Ma fille, tu m’hérites une ferme

Faire son beurre dans l’agriculture ? Cécile y a cru, en reprenant l’exploitation laitière familiale aux côtés de son père. Diversifiée et pédagogique, la Duterie est la crème des fermes de Touraine.  

©Thomas Louapre

Il faudrait bien chercher pour trouver un animal qui n’a pas sa place à la Duterie. Dans la cour, dont les toitures d’ardoises et de tuiles trahissent la ferme tourangelle, une troupe de poules blanches et noires passe sous le regard des chats. Tout autour, ça bêle, ça meugle, ça couine, ça caquette et ça hennit au pâle soleil de printemps, en attendant la prochaine averse. 

On a 160 vaches, 250 poules, 30 oies, une soixantaine de canards, 10 pintades, 7 dindes et dindons, 3 chèvres, 20 moutons, 8 agneaux, 2 cochons et un cheval, lance Cécile Devault dans un seul souffle. L’agricultrice de 28 ans est elle-même un pur produit de la ferme : Je suis de la cinquième génération d’agriculteurs, annonce-t-elle fièrement. Mon père a grandi ici, moi aussi, et mes grands-parents sont dans la maison d’à-côté. J’ai encore des meubles de mes arrière-grands-parents ! C’est important cette histoire. On oublie souvent que quand les gens vendent leur ferme, ils vendent aussi leur maison. 

Dans toute la ferme, des ardoises parlent aux enfants, quitte à révolutionner leur conception du monde. ©Thomas Louapre

Un prof bien particulier

La vente. L’idée a hanté Michel, le père, à l’approche de la soixantaine. Les voisins, grands céréaliers, se faisaient soudain courtois et serviables, il y avait 160 hectares en jeu. Et puis Cécile, après un BTS agricole, a surgi pour embrasser l’héritage, poules, vaches et cochons compris. Quatre ans plus tard, Michel se pince encore : J’y croyais pas ! Un de mes enfants qui reprend la ferme. Et une fille en plus ! Pour Cécile, qui a l’élevage dans le sang, la collaboration familiale s’est faite tout naturellement : On a à peu près les mêmes idées, les mêmes envies. Ça l’a reboosté, aussi. Les deux travaillent maintenant main dans la main, les postes sont interchangeables, et Cécile peut sereinement apprendre toutes les facettes du métier.

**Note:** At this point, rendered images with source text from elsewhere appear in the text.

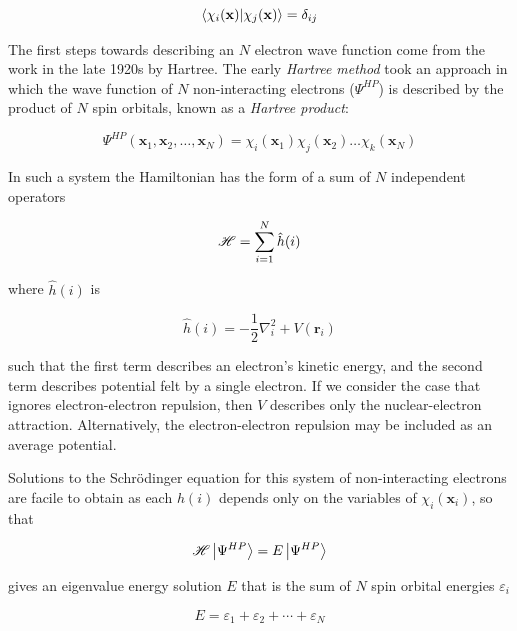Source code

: \begin{doublespace}
\begin{equation}
\bra{\chi_i(\mathbf{x})}\ket{\chi_j(\mathbf{x})} = \delta_{ij}
\end{equation}

The first steps towards describing an $N$ electron wave function come from the
work in the late 1920s by Hartree. The early \emph{Hartree method} took an
approach in which the wave function of $N$ non-interacting electrons
($\Psi^{HP}$) is described by the product of $N$ spin orbitals, known as a
\emph{Hartree product}:

\begin{equation}
\Psi^{HP}(\mathbf{x}_1,\mathbf{x}_2,\ldots,\mathbf{x}_N) = \chi_i(\mathbf{x}_1)\chi_j(\mathbf{x}_2)\dots\chi_k(\mathbf{x}_N)
\end{equation}

\noindent In such a system the Hamiltonian has the form of a sum of $N$
independent operators

\begin{equation}
  \mathscr{H} = \sum_{i=1}^N \hat{h}(i)
\end{equation}

\noindent where $\hat{h}(i)$ is

\begin{equation}
  \hat{h}(i) = -\frac{1}{2} \nabla_i^2 + V(\mathbf{r}_i)
\end{equation}

\noindent such that the first term describes an electron's kinetic energy, and
the second term describes potential felt by a single electron. If we consider
the case that ignores electron-electron repulsion, then $V$ describes only
the nuclear-electron attraction. Alternatively, the electron-electron repulsion
may be included as an average potential.

Solutions to the Schr{\"o}dinger equation for this system of non-interacting
electrons are facile to obtain as each $h(i)$ depends only on the variables of
$\chi_i(\mathbf{x}_i)$, so that

\begin{equation}
  \mathscr{H} \ket{\Psi^{HP}} = E \ket{\Psi^{HP}}
\end{equation}

\noindent gives an eigenvalue energy solution $E$ that is the sum of $N$ spin
orbital energies $\varepsilon_i$

\begin{equation}
E = \varepsilon_1 + \varepsilon_2 + \cdots + \varepsilon_N
\end{equation}


\end{doublespace}
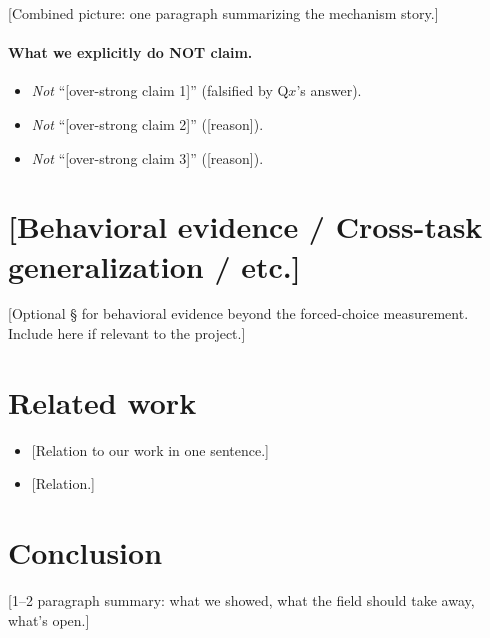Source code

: \documentclass[11pt, letterpaper]{article}
\begin{document}
[Combined picture: one paragraph summarizing the mechanism story.]

\paragraph{What we explicitly do NOT claim.}
\begin{itemize}[leftmargin=*, itemsep=1pt, topsep=2pt]
\item \emph{Not} ``[over-strong claim 1]'' (falsified by Q$x$'s answer).
\item \emph{Not} ``[over-strong claim 2]'' ([reason]).
\item \emph{Not} ``[over-strong claim 3]'' ([reason]).
\end{itemize}

\section{[Behavioral evidence / Cross-task generalization / etc.]}
\label{sec:behavioral}

[Optional § for behavioral evidence beyond the forced-choice measurement.
Include here if relevant to the project.]

\section{Related work}
\label{sec:related}

\begin{itemize}[leftmargin=*, itemsep=3pt, topsep=2pt]
\item \citet{example2024} [Relation to our work in one sentence.]
\item \citet{example2025} [Relation.]
\end{itemize}

\section{Conclusion}

[1--2 paragraph summary: what we showed, what the field should take
away, what's open.]

\FloatBarrier   %
\end{document}
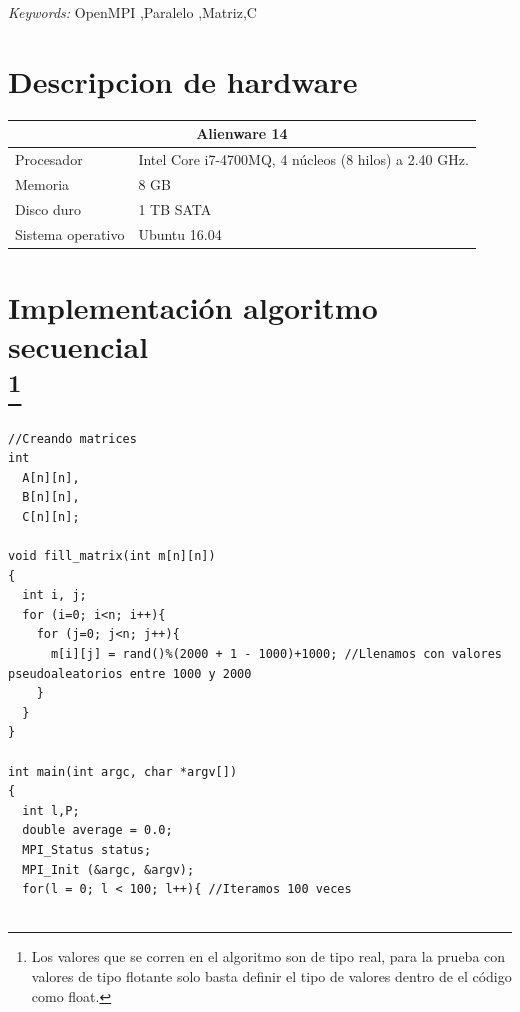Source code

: \documentclass[12pt]{article}
\begin{document}
\begin{titlepage}
\hspace*{3,6mm}\textit{Keywords:} OpenMPI ,Paralelo ,Matriz,C%

\vspace{30pt} %


\section*{Descripcion de hardware}
\begin{table}[htb]
\centering
\begin{tabular}{| p{4.2cm}| p{10.2cm} |}
\hline
\multicolumn{2}{|c|}{Alienware 14} \\
\hline
Procesador & Intel Core i7-4700MQ, 4 núcleos (8 hilos) a 2.40 GHz. \\
\hline \hline
Memoria & 8 GB \\ \hline
Disco duro & 1 TB SATA \\ \hline
Sistema operativo & Ubuntu 16.04 \\ \hline
\end{tabular}
\label{tabla:anchofijo}
\end{table}
\clearpage
\section*{Implementación algoritmo secuencial\\ \footnote{Los valores que se corren en el algoritmo son de tipo real, para la prueba con valores de tipo flotante solo basta definir el tipo de valores dentro de el código como float.}}
\lstset{language=C, breaklines=true, basicstyle=\footnotesize}
\begin{lstlisting}[frame=single]
//Creando matrices
int 
  A[n][n], 
  B[n][n], 
  C[n][n];

void fill_matrix(int m[n][n])
{
  int i, j;
  for (i=0; i<n; i++){
    for (j=0; j<n; j++){
      m[i][j] = rand()%(2000 + 1 - 1000)+1000; //Llenamos con valores pseudoaleatorios entre 1000 y 2000
    }
  }
}

int main(int argc, char *argv[])
{
  int l,P;
  double average = 0.0;
  MPI_Status status;  
  MPI_Init (&argc, &argv);
  for(l = 0; l < 100; l++){ //Iteramos 100 veces
  

\end{lstlisting}
\end{titlepage}
\end{document}
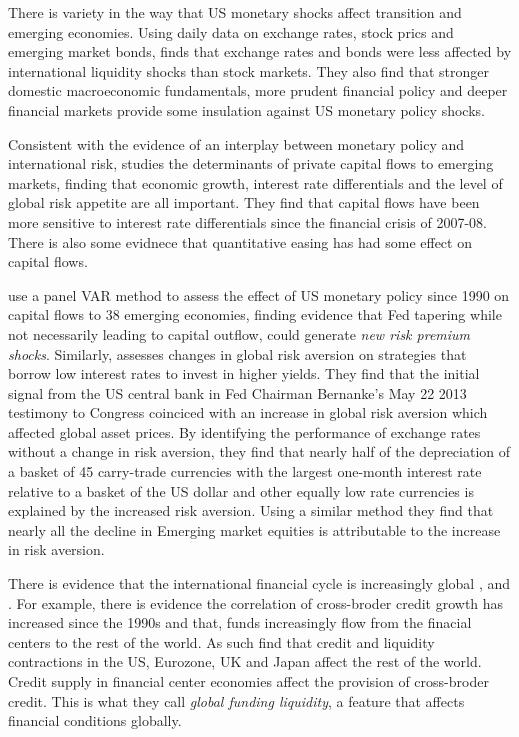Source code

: \documentclass[12pt, a4paper, oneside]{article} %
\begin{document}
There is variety in the way that US monetary shocks affect transition and emerging economies.  Using daily data on exchange rates, stock prics and emerging market bonds, \citet{Tapering} finds that exchange rates and bonds were less affected by international liquidity shocks than stock markets.  They also find that stronger domestic macroeconomic fundamentals, more prudent financial policy and deeper financial markets provide some insulation against US monetary policy shocks. 

Consistent with the evidence of an interplay between monetary policy and international risk, \citet{Ahmed2014} studies the determinants of private capital flows to emerging markets, finding that economic growth, interest rate differentials and the level of global risk appetite are all important.  They find that capital flows have been more sensitive to interest rate differentials since the financial crisis of 2007-08. There is also some evidnece that quantitative easing has had some effect on capital flows. 

 \citet{IMFLatam} use a panel VAR method to assess the effect of US monetary policy since 1990 on capital flows to 38 emerging economies, finding evidence that Fed tapering while not necessarily leading to capital outflow, could generate \emph{new risk premium shocks}.   Similarly, \citet{NYFedtaper} assesses changes in global risk aversion on strategies that borrow low interest rates to invest in higher yields.  They find that the initial signal from the US central bank in Fed Chairman Bernanke's May 22 2013 testimony to Congress coinciced with an increase in global risk aversion which affected global asset prices. %
By identifying the performance of exchange rates without a change in risk aversion, they find that nearly half of the depreciation of a basket of 45 carry-trade currencies with the largest one-month interest rate relative to a basket of the US dollar and other equally low rate currencies is explained by the increased risk aversion. Using a similar method they find that nearly all the decline in Emerging market equities is attributable to the increase in risk aversion.

There is evidence that the international financial cycle is increasingly global \citet{Rey2013}, \citep{Obstfeld2013} and \citet{Bruno2013}.  %
For example, there is evidence the correlation of cross-broder credit growth has increased since the 1990s and that, funds increasingly flow from the finacial centers to the rest of the world. As such \citet{Cerutti2014} find that credit and liquidity contractions in  the US, Eurozone, UK and Japan affect the rest of the world. Credit supply in financial center economies affect the provision of cross-broder credit.  This is what they call \emph{global funding liquidity}, a feature that affects financial conditions globally. 
\end{document}
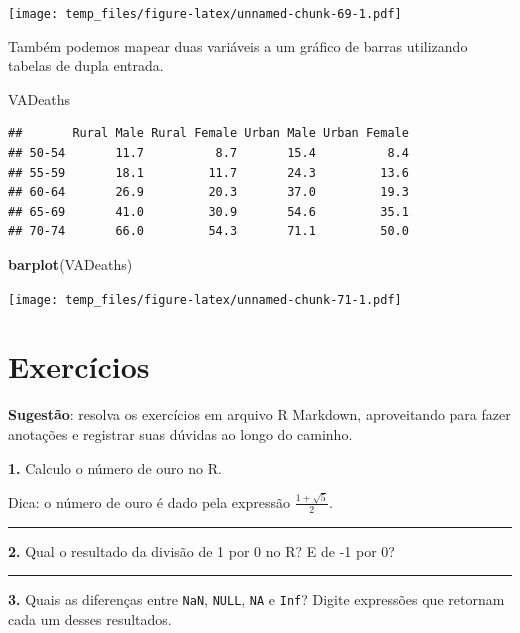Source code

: \documentclass[
]{book}
\newenvironment{Shaded}{\begin{snugshade}}{\end{snugshade}}
\newcommand{\KeywordTok}[1]{\textcolor[rgb]{0.13,0.29,0.53}{\textbf{#1}}}
\newcommand{\NormalTok}[1]{#1}
\begin{document}
\texttt{[image: temp\_files/figure-latex/unnamed-chunk-69-1.pdf]}

Também podemos mapear duas variáveis a um gráfico de barras utilizando tabelas de dupla entrada.

\begin{Shaded}
\begin{Highlighting}[]
\NormalTok{VADeaths}
\end{Highlighting}
\end{Shaded}

\begin{verbatim}
##       Rural Male Rural Female Urban Male Urban Female
## 50-54       11.7          8.7       15.4          8.4
## 55-59       18.1         11.7       24.3         13.6
## 60-64       26.9         20.3       37.0         19.3
## 65-69       41.0         30.9       54.6         35.1
## 70-74       66.0         54.3       71.1         50.0
\end{verbatim}

\begin{Shaded}
\begin{Highlighting}[]
\KeywordTok{barplot}\NormalTok{(VADeaths)}
\end{Highlighting}
\end{Shaded}

\texttt{[image: temp\_files/figure-latex/unnamed-chunk-71-1.pdf]}

\hypertarget{exercuxedcios}{%
\section{Exercícios}\label{exercuxedcios}}

\textbf{Sugestão}: resolva os exercícios em arquivo R Markdown, aproveitando para fazer anotações e registrar suas dúvidas ao longo do caminho.

\textbf{1.} Calculo o número de ouro no R.

Dica: o número de ouro é dado pela expressão \(\frac{1 + \sqrt{5}}{2}\).

\begin{center}\rule{0.5\linewidth}{0.5pt}\end{center}

\textbf{2.} Qual o resultado da divisão de 1 por 0 no R? E de -1 por 0?

\begin{center}\rule{0.5\linewidth}{0.5pt}\end{center}

\textbf{3.} Quais as diferenças entre \texttt{NaN}, \texttt{NULL}, \texttt{NA} e \texttt{Inf}? Digite expressões que retornam cada um desses resultados.
\end{document}
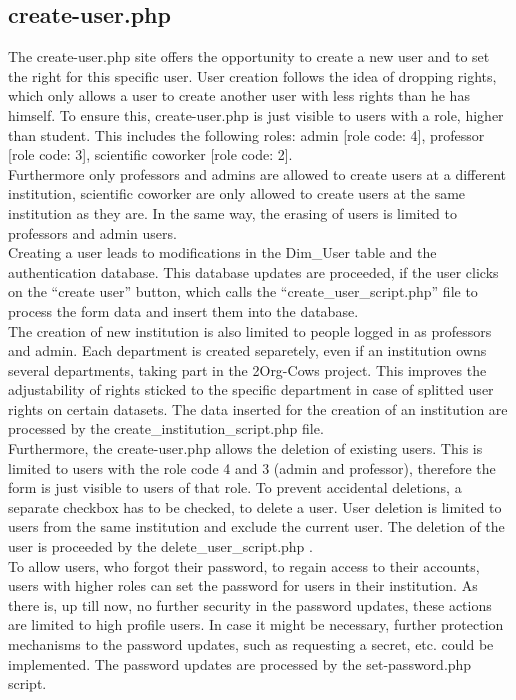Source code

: 
\label{create-user.php}
\subsection{create-user.php}
The create-user.php site offers the opportunity to create a new user and to set the right for this specific user. User creation follows the idea of dropping rights, 
which only allows a user to create another user with less rights than he has himself. To ensure this, create-user.php is just visible to users with a role, higher than student.
This includes the following roles: admin [role code: 4], professor [role code: 3], scientific coworker [role code: 2]. \\
Furthermore only professors and admins are allowed to create users at a different institution, scientific coworker are only allowed to create users at the 
same institution as they are. In the same way, the erasing of users is limited to professors and admin users.\\
Creating a user leads to modifications in the Dim\_User table and the authentication database. This database updates are proceeded, if the user clicks on 
the ``create user'' button, which calls the ``create\_user\_script.php'' file to process the form data and insert them into the database.\\ 
The creation of new institution is also limited to people logged in as professors and admin. Each department is created separetely, even if an institution owns several departments, 
taking part in the 2Org-Cows project. This improves the adjustability of rights sticked to the specific department in case of splitted user rights on certain datasets.
The data inserted for the creation of an institution are processed by the create\_institution\_script.php file.\\
Furthermore, the create-user.php allows the deletion of existing users. This is limited to users with the role code 4 and 3 (admin and professor), therefore the form is just visible 
to users of that role. To prevent accidental deletions, a separate checkbox has to be checked, to delete a user. User deletion is limited to users from the same institution and exclude 
the current user. The deletion of the user is proceeded by the delete\_user\_script.php .\\
To allow users, who forgot their password, to regain access to their accounts, users with higher roles can set the password for users in their institution. As there is, up till now, no further security in the password updates, these actions are limited to high profile users. In case it might be necessary, further protection mechanisms to the password updates, such as requesting a secret, etc. could be implemented. The password updates are processed by the set-password.php script.\\
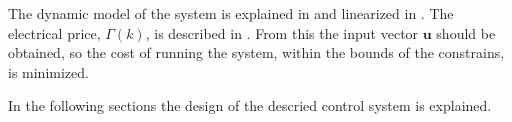 The dynamic model of the system is explained in  and linearized in . The electrical price, $\Gamma(k)$, is described in . From this the input vector $\pmb{u}$ should be obtained, so the cost of running the system, within the bounds of the constrains, is minimized. 



In the following sections the design of the descried control system is explained. 







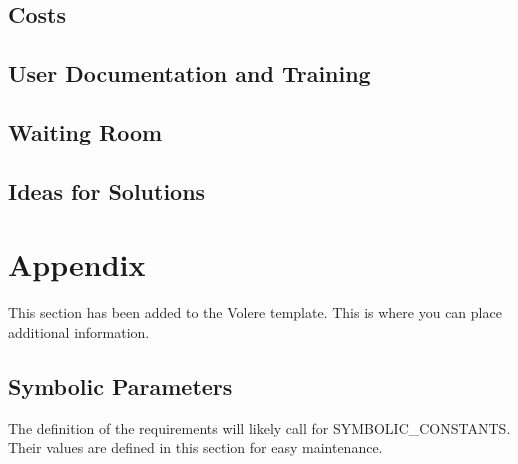 \documentclass[12pt, titlepage]{article}
\begin{document}
\subsection{Costs}

\subsection{User Documentation and Training}

\subsection{Waiting Room}

\subsection{Ideas for Solutions}





\newpage

\section{Appendix}

This section has been added to the Volere template.  This is where you can place
additional information.

\subsection{Symbolic Parameters}

The definition of the requirements will likely call for SYMBOLIC\_CONSTANTS.
Their values are defined in this section for easy maintenance.
\end{document}

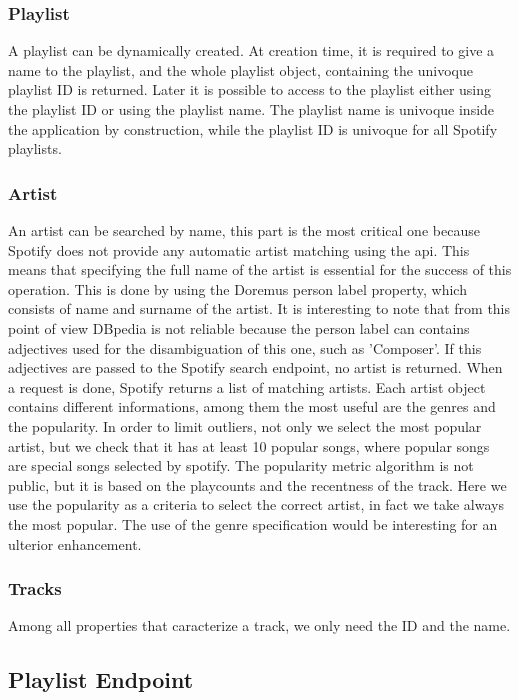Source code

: \subsubsection{Playlist}
A playlist can be dynamically created. At creation time, it is required to give a name to the playlist, and the whole playlist object, containing the univoque playlist ID is returned. Later it is possible to access to the playlist either using the playlist ID or using the playlist name. The playlist name is univoque inside the application by construction, while the playlist ID is univoque for all Spotify playlists.
\subsubsection{Artist}
An artist can be searched by name, this part is the most critical one because Spotify does not provide any automatic artist matching using the api. This means that specifying the full name of the artist is essential for the success of this operation.
This is done by using the Doremus person label property, which consists of name and surname of the artist. It is interesting to note that from this point of view DBpedia is not reliable because the person label can contains adjectives used for the disambiguation of this one, such as 'Composer'. If this adjectives are passed to the Spotify search endpoint, no artist is returned.
When a request is done, Spotify returns a list of matching artists. Each artist object contains different informations, among them the most useful are the genres and the popularity. 
In order to limit outliers, not only we select the most popular artist, but we check that it has at least 10 popular songs, where popular songs are special songs selected by spotify. The popularity metric algorithm is not public, but it is based on the playcounts and the recentness of the track.
Here we use the popularity as a criteria to select the correct artist, in fact we take always the most popular. The use of the genre specification would be interesting for an ulterior enhancement.
\subsubsection{Tracks}
Among all properties that caracterize a track, we only need the ID and the name.

\subsection{Playlist Endpoint}
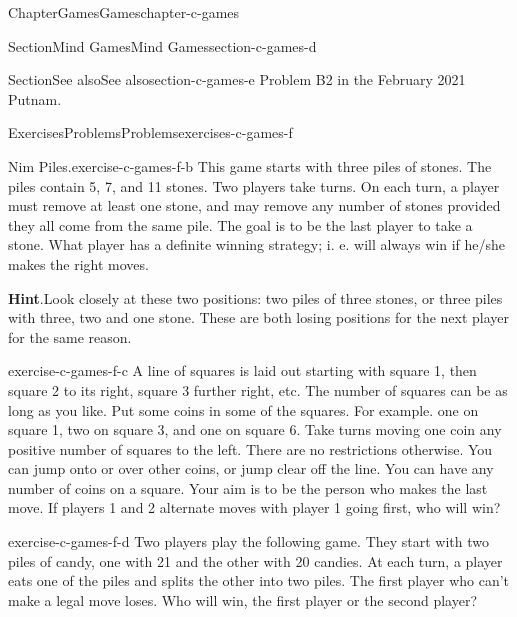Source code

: \documentclass[oneside,10pt,]{book}
\newcommand{\blocktitlefont}{\relax}
\numberwithin{equation}{section}
\begin{document}
\begin{chapterptx}{Chapter}{Games}{}{Games}{}{}{chapter-c-games}
\begin{sectionptx}{Section}{Mind Games}{}{Mind Games}{}{}{section-c-games-d}
\end{sectionptx}
%
%
\typeout{************************************************}
\typeout{************************************************}
%
\begin{sectionptx}{Section}{See also}{}{See also}{}{}{section-c-games-e}
Problem B2 in the February 2021 Putnam.%
\end{sectionptx}
%
%
\typeout{************************************************}
\typeout{************************************************}
%
\begin{exercises-section}{Exercises}{Problems}{}{Problems}{}{}{exercises-c-games-f}
\begin{divisionexercise}{1}{Nim Piles.}{}{exercise-c-games-f-b}%
This game starts with three piles of stones. The piles contain 5, 7, and 11 stones. Two players take turns. On each turn, a player must remove at least one stone, and may remove any number of stones provided they all come from the same pile. The goal is to be the last player to take a stone. What player has a definite winning strategy; i. e. will always win if he\slash{}she makes the right moves.%
\par\smallskip%
\noindent\textbf{\blocktitlefont Hint}.\hypertarget{hint-c-games-f-b-c}{}\quad{}Look closely at these two positions: two piles of three stones, or three piles with three, two and one stone.   These are both losing positions for the next player for the same reason.%
\end{divisionexercise}%
\begin{divisionexercise}{2}{}{}{exercise-c-games-f-c}%
A line of squares is laid out starting with square 1, then square 2 to its right, square 3 further right, etc.  The number of squares can be as long as you like. Put some coins in some of the squares.  For example.  one on square 1, two on square 3, and one on square 6.  Take turns moving one coin any positive number of squares to the left. There are no restrictions otherwise. You can jump onto or over other coins, or jump clear off the line. You can have any number of coins on a square. Your aim is to be the person who makes the last move.   If players 1 and 2 alternate moves with player 1 going first, who will win?%
\end{divisionexercise}%
\begin{divisionexercise}{3}{}{}{exercise-c-games-f-d}%
Two players play the following game. They start with two piles of candy, one with 21 and the other with 20 candies. At each turn, a player eats one of the piles and splits the other into two piles. The first player who can't make a legal move loses. Who will win, the first player or the second player?%

\end{divisionexercise}
\end{exercises-section}
\end{chapterptx}
\end{document}
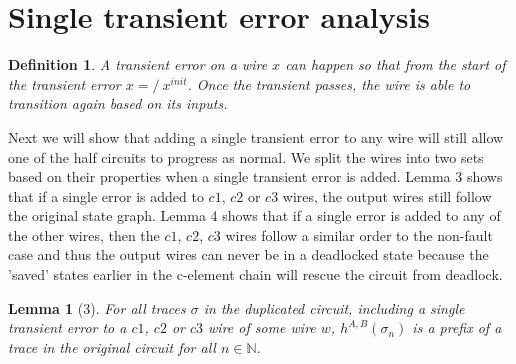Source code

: \documentclass{article}
\newtheorem*{definition}{Definition}
\newtheorem*{lemma}{Lemma}
\begin{document}
\section{Single transient error analysis}
\begin{definition}A transient error on a wire $x$ can happen so that from the start of the transient error $x=/~x^{init}$.  Once the transient passes, the wire is able to transition again based on its inputs. %
\end{definition}
Next we will show that adding a single transient error to any wire will still allow one of the half circuits to progress as normal.  We split the wires into two sets based on their properties when a single transient error is added.  Lemma 3 shows that if a single error is added to $c1$, $c2$ or $c3$ wires, the output wires still follow the original state graph.  Lemma 4 shows that if a single error is added to any of the other wires, then the $c1$, $c2$, $c3$ wires follow a similar order to the non-fault case and thus the output wires can never be in a deadlocked state because the 'saved' states earlier in the c-element chain will rescue the circuit from deadlock.
\begin{lemma}[3]
For all traces $\sigma$ in the duplicated circuit, including a single transient error to a $c1$, $c2$ or $c3$ wire of some wire $w$, $h^{A,B}(\sigma_n)$ is a prefix of a trace in the original circuit for all $n \in \mathbb{N}$.
\end{lemma}
\end{document}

À la traite, aux champs ou à la compta, le père et la fille se relaient avec le même soin. ©Thomas Louapre

À la Duterie, la transmission est même une activité professionnelle et de longue date. Aux mois de mai et juin, la ferme affiche complet : les classes vertes défilent pour donner du grain aux poules. Il y a un peu plus de vingt ans, avec l’effondrement du prix du lait, je me suis posé la question : est-ce que je continue ? raconte Michel. Pour diversifier les activités, l’accueil à la ferme s’est imposé. J’ai passé mon Bafa à 40 ans ! Ça a remis du sens dans mon travail, et je ne le regrette pas du tout aujourd’hui. La charge de travail supplémentaire est endossée de bon cœur par Cécile : C’est assez intense mais ça ne dure que deux mois. Et puis on fait ça pour que les gens sachent ce qu’est une ferme. Sur ce point, les visiteurs sont servis. Après avoir nourri les animaux le matin, les enfants sont invités à traire une vache et même à faire leur propre beurre.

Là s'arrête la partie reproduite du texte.